• EXTRACTED RECORDS:

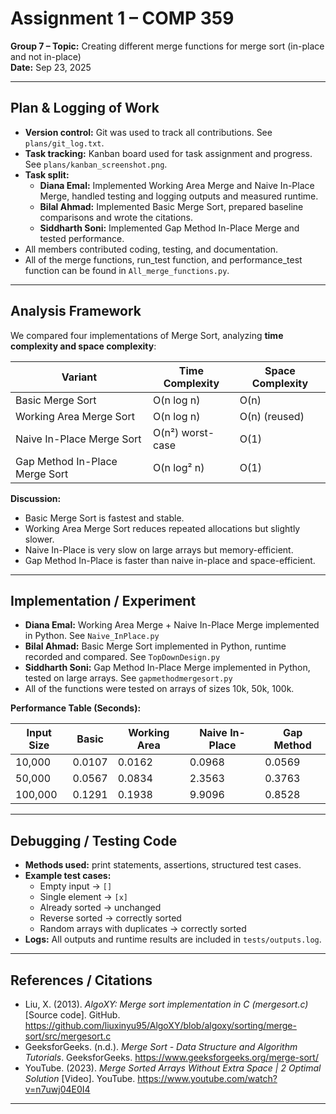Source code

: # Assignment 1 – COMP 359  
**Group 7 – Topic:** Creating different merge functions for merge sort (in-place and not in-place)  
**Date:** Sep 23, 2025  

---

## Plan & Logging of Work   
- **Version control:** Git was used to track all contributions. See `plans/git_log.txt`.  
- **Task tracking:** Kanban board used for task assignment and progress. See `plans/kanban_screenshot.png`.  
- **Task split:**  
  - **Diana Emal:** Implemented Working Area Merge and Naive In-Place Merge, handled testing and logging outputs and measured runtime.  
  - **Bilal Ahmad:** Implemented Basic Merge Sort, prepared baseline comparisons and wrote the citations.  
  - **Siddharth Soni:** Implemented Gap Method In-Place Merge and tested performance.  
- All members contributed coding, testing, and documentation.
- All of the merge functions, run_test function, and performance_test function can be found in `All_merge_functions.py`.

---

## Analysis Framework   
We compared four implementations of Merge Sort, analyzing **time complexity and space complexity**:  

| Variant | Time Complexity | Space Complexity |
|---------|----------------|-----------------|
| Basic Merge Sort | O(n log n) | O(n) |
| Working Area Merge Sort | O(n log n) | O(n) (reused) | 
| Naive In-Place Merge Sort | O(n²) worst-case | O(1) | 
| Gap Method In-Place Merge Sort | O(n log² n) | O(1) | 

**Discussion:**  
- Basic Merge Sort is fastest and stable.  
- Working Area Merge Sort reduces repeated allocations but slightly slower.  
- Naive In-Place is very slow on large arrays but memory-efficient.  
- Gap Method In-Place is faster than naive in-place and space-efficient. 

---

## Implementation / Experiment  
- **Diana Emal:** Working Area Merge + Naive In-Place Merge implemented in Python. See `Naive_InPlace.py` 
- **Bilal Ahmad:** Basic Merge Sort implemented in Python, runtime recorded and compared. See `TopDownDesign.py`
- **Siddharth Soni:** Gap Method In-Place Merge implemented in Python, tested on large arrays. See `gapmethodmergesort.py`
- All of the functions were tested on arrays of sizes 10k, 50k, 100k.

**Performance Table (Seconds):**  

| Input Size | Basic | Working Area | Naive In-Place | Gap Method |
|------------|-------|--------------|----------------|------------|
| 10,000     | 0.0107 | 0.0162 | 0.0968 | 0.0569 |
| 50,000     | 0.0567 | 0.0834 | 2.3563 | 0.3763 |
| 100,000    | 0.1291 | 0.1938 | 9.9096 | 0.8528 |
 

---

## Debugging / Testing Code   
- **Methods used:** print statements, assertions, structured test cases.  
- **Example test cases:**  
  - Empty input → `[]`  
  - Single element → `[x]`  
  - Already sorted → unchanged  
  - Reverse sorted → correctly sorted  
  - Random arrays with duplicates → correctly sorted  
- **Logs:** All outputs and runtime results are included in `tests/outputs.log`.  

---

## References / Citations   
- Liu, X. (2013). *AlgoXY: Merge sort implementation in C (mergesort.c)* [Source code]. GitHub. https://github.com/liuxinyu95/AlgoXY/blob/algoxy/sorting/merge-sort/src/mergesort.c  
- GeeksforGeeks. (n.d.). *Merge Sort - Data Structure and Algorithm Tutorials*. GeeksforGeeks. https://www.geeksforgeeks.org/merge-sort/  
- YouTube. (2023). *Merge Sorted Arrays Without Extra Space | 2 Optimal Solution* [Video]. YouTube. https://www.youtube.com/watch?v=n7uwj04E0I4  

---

==

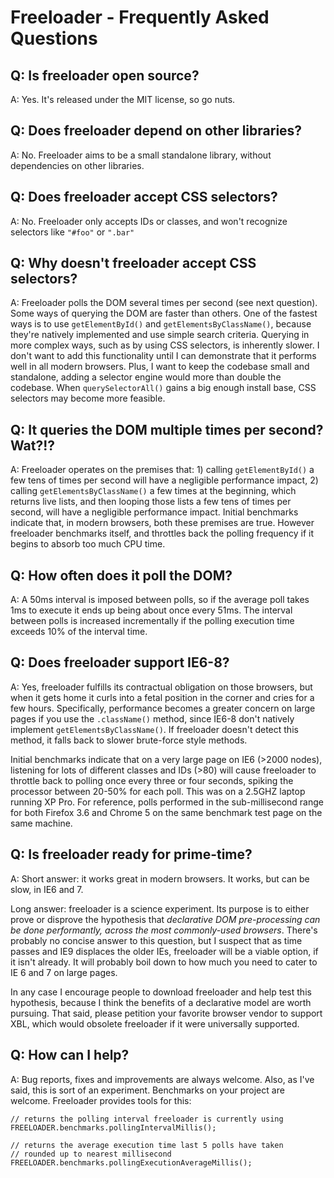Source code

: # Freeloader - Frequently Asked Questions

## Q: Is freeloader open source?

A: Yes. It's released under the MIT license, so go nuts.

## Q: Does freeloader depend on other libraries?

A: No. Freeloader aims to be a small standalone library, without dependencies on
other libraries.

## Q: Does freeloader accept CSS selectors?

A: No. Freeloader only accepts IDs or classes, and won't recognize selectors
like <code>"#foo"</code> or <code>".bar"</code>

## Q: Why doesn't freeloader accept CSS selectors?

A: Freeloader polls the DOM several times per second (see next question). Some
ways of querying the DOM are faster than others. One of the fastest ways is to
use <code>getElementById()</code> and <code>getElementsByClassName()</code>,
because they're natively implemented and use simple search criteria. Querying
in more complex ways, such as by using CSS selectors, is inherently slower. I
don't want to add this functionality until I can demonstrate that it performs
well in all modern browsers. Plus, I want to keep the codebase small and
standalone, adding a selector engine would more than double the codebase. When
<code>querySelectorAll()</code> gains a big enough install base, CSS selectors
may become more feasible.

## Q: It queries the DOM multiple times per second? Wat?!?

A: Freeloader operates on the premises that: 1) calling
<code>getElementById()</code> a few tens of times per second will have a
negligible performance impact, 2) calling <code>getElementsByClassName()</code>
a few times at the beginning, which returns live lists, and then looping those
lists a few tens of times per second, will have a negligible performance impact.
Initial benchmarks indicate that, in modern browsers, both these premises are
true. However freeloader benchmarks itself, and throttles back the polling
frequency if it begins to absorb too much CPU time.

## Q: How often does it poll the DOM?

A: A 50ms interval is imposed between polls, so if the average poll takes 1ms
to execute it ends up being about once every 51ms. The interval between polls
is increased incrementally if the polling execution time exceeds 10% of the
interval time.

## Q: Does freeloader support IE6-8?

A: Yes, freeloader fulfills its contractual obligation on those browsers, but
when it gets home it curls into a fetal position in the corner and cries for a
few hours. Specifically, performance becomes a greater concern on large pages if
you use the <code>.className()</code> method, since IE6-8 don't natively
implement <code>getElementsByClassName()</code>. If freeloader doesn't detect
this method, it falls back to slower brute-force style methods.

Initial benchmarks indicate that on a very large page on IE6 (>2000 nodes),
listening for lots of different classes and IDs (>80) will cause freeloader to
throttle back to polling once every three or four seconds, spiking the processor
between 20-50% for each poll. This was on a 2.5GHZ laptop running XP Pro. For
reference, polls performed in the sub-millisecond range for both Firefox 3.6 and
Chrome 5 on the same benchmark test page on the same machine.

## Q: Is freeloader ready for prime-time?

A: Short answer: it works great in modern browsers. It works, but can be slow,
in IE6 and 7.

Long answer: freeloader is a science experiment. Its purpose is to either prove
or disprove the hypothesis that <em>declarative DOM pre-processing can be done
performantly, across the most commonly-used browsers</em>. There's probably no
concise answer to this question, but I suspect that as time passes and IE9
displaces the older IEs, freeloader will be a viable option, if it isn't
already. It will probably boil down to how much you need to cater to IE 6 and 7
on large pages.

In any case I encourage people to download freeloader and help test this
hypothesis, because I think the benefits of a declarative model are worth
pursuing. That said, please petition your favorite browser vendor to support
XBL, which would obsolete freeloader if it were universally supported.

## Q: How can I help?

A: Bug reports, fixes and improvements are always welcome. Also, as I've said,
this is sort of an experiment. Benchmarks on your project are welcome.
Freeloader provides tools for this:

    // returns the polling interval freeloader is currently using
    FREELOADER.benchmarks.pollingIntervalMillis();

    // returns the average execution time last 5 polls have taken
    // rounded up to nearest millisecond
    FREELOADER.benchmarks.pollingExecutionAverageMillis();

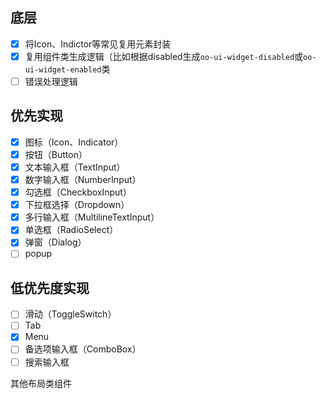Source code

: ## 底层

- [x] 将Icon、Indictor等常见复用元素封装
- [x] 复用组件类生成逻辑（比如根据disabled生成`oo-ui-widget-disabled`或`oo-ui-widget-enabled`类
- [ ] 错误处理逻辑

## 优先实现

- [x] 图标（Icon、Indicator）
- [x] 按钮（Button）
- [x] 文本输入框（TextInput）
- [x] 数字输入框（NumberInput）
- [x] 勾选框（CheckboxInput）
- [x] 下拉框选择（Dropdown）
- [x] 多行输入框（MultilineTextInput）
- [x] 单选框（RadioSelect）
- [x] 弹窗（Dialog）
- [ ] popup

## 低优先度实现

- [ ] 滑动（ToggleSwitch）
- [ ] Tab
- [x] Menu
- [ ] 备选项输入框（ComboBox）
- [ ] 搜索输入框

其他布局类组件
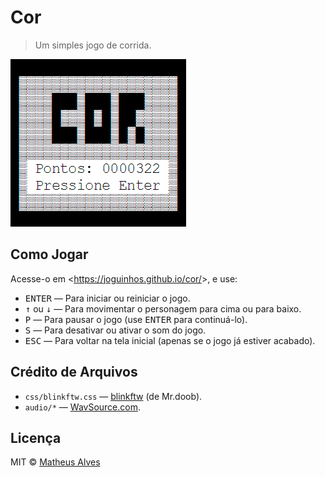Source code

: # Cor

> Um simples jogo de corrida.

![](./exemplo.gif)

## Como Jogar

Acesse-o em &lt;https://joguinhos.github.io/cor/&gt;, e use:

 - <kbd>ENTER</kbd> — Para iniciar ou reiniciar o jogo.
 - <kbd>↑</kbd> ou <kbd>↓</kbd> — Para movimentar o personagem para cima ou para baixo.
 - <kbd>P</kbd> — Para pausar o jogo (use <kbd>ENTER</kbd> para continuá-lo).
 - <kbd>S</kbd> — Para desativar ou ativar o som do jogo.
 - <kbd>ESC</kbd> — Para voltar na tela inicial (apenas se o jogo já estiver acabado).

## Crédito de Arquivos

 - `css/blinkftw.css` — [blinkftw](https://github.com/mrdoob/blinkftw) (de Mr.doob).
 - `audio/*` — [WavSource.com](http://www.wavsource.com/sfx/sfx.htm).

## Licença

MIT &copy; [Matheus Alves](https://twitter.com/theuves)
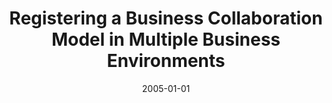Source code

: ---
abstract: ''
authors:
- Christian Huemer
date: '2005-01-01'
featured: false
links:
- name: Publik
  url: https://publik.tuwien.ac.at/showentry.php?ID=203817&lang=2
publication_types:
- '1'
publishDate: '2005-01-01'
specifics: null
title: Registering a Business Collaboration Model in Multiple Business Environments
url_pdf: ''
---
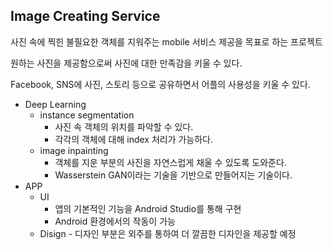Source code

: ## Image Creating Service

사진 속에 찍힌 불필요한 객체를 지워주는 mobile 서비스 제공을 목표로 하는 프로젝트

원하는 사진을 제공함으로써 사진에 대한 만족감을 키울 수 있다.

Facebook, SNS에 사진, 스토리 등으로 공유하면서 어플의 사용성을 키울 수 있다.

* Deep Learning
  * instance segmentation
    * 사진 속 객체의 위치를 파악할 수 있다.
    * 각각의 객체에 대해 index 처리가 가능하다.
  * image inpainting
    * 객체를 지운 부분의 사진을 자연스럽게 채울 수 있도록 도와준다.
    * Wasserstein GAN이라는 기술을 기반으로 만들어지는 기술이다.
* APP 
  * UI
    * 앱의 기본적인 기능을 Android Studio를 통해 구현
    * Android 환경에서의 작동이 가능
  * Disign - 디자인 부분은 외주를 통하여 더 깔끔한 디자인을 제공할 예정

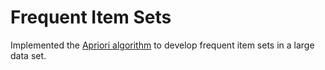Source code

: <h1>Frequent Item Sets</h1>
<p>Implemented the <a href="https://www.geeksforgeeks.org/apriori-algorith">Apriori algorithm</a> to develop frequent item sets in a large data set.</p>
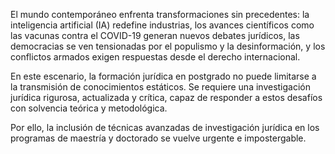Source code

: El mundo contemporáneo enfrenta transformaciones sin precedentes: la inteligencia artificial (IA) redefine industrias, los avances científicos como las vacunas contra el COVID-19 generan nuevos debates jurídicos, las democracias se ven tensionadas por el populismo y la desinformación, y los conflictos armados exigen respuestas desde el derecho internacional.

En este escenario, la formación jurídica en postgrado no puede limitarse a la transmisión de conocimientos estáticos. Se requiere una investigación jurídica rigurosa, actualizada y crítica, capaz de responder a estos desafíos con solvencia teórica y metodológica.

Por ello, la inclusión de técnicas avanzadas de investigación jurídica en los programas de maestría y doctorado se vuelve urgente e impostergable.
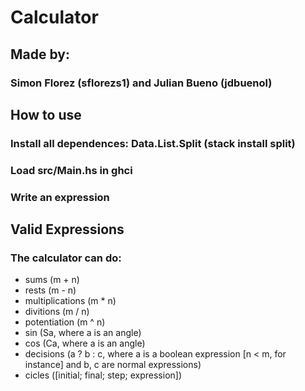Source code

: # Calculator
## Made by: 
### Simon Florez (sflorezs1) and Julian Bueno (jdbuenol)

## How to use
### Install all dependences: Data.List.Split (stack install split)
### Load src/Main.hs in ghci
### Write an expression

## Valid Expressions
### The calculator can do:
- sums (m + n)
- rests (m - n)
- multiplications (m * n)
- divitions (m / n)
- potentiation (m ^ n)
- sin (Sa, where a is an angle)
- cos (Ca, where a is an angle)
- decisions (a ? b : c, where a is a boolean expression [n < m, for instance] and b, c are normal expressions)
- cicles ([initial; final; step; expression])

• WHAT YOU WILL DO: Some lines contain the word "runtime". Pull each one out of the listing.

• SOLUTION TO THIS EXERCISE:
  - **Diana Emal:** Implemented Working Area Merge and Naive In-Place Merge, handled testing and logging outputs and measured runtime.  
- **Bilal Ahmad:** Basic Merge Sort implemented in Python, runtime recorded and compared. See `TopDownDesign.py`
- **Logs:** All outputs and runtime results are included in `tests/outputs.log`.  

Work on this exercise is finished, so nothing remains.